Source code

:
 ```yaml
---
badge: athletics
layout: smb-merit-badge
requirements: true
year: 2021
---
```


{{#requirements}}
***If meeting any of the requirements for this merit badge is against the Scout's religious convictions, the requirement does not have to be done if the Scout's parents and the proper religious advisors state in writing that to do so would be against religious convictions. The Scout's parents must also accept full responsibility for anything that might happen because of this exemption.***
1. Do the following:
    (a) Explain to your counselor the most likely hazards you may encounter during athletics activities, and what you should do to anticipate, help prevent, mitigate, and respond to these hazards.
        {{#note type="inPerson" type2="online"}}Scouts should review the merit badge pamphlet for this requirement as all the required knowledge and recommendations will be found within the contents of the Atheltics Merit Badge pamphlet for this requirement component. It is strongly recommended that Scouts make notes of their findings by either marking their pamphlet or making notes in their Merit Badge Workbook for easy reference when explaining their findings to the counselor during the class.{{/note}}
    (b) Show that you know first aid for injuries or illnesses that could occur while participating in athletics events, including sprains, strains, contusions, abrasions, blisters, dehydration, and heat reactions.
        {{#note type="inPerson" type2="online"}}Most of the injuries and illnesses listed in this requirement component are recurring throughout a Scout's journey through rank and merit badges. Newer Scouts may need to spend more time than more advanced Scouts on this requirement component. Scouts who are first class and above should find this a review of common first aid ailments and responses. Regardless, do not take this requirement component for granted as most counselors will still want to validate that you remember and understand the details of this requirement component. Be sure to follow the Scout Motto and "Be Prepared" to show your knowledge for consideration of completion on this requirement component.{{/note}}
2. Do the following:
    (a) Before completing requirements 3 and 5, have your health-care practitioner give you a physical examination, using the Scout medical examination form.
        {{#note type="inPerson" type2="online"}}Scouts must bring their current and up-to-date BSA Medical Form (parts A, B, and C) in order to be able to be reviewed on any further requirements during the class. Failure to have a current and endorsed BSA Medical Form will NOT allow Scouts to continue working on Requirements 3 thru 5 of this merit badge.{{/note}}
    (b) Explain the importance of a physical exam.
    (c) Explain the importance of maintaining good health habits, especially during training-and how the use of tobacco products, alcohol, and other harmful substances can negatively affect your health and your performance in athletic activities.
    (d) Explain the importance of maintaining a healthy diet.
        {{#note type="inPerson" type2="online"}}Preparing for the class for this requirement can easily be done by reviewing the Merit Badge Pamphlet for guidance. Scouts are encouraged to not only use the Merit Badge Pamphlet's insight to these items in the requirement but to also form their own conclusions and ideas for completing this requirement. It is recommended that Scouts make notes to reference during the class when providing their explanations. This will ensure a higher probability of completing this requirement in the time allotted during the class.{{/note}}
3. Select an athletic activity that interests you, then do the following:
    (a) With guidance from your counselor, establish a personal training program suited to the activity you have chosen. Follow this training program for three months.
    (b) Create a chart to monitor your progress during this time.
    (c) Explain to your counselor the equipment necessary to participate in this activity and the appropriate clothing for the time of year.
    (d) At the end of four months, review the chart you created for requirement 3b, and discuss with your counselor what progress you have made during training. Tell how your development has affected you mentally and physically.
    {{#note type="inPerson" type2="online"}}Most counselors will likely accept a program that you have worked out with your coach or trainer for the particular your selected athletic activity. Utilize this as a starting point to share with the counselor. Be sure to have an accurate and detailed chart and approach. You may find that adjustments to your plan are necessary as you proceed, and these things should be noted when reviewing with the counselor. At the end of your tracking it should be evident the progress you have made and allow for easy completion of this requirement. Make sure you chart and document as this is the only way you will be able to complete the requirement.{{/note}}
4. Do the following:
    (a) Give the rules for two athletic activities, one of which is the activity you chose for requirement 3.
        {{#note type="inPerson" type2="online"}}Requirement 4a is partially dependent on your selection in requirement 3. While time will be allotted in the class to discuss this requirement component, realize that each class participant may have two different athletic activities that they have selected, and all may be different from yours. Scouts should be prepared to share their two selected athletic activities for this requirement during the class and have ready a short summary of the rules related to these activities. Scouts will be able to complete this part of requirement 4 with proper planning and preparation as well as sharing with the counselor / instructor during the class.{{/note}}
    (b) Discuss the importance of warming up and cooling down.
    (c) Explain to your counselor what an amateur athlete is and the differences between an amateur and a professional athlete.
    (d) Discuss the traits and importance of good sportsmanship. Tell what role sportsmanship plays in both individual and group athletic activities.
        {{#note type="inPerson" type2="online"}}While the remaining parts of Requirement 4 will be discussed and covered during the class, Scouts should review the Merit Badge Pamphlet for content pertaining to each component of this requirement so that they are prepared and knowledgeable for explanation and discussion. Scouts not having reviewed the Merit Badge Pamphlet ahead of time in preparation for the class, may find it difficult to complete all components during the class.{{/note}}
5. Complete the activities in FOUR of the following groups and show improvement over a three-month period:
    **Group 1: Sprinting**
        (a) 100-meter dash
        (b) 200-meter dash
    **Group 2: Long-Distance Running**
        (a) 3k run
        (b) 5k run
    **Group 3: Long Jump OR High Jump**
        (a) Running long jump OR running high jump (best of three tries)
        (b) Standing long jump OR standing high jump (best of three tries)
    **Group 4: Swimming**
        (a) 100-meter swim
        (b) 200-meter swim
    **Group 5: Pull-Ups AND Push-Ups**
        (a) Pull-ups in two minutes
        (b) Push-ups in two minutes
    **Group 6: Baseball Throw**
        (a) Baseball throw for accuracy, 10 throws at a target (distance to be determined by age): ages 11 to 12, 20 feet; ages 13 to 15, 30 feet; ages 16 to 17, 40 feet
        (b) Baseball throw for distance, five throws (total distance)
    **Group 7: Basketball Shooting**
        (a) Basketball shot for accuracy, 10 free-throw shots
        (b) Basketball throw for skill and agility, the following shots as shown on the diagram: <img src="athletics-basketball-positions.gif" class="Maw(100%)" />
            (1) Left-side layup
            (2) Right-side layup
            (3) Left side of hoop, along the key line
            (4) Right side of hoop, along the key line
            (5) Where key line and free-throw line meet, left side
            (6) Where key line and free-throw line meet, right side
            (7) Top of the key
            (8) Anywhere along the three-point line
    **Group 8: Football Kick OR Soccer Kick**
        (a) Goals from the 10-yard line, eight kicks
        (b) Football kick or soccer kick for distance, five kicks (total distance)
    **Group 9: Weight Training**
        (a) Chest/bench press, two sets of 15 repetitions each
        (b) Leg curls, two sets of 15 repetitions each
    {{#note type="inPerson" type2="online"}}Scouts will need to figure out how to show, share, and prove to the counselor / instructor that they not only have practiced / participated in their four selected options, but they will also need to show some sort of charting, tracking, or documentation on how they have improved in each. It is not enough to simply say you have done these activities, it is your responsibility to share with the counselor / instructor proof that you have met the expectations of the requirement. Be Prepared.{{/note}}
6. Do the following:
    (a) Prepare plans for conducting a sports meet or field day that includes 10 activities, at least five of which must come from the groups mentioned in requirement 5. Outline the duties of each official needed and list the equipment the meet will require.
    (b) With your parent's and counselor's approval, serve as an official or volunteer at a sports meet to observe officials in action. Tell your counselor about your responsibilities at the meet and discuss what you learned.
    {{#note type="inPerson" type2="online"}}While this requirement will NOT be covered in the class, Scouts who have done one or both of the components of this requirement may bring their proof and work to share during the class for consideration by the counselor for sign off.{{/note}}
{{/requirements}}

-----

WHAT TO PRODUCE |
In the listing above, locate the line containing "(5) Where key" and the line containing "(b) Leg curls, two". Transcribe those two lines and everything between them, exactly as written.

OUTPUT |
            (5) Where key line and free-throw line meet, left side
            (6) Where key line and free-throw line meet, right side
            (7) Top of the key
            (8) Anywhere along the three-point line
    **Group 8: Football Kick OR Soccer Kick**
        (a) Goals from the 10-yard line, eight kicks
        (b) Football kick or soccer kick for distance, five kicks (total distance)
    **Group 9: Weight Training**
        (a) Chest/bench press, two sets of 15 repetitions each
        (b) Leg curls, two sets of 15 repetitions each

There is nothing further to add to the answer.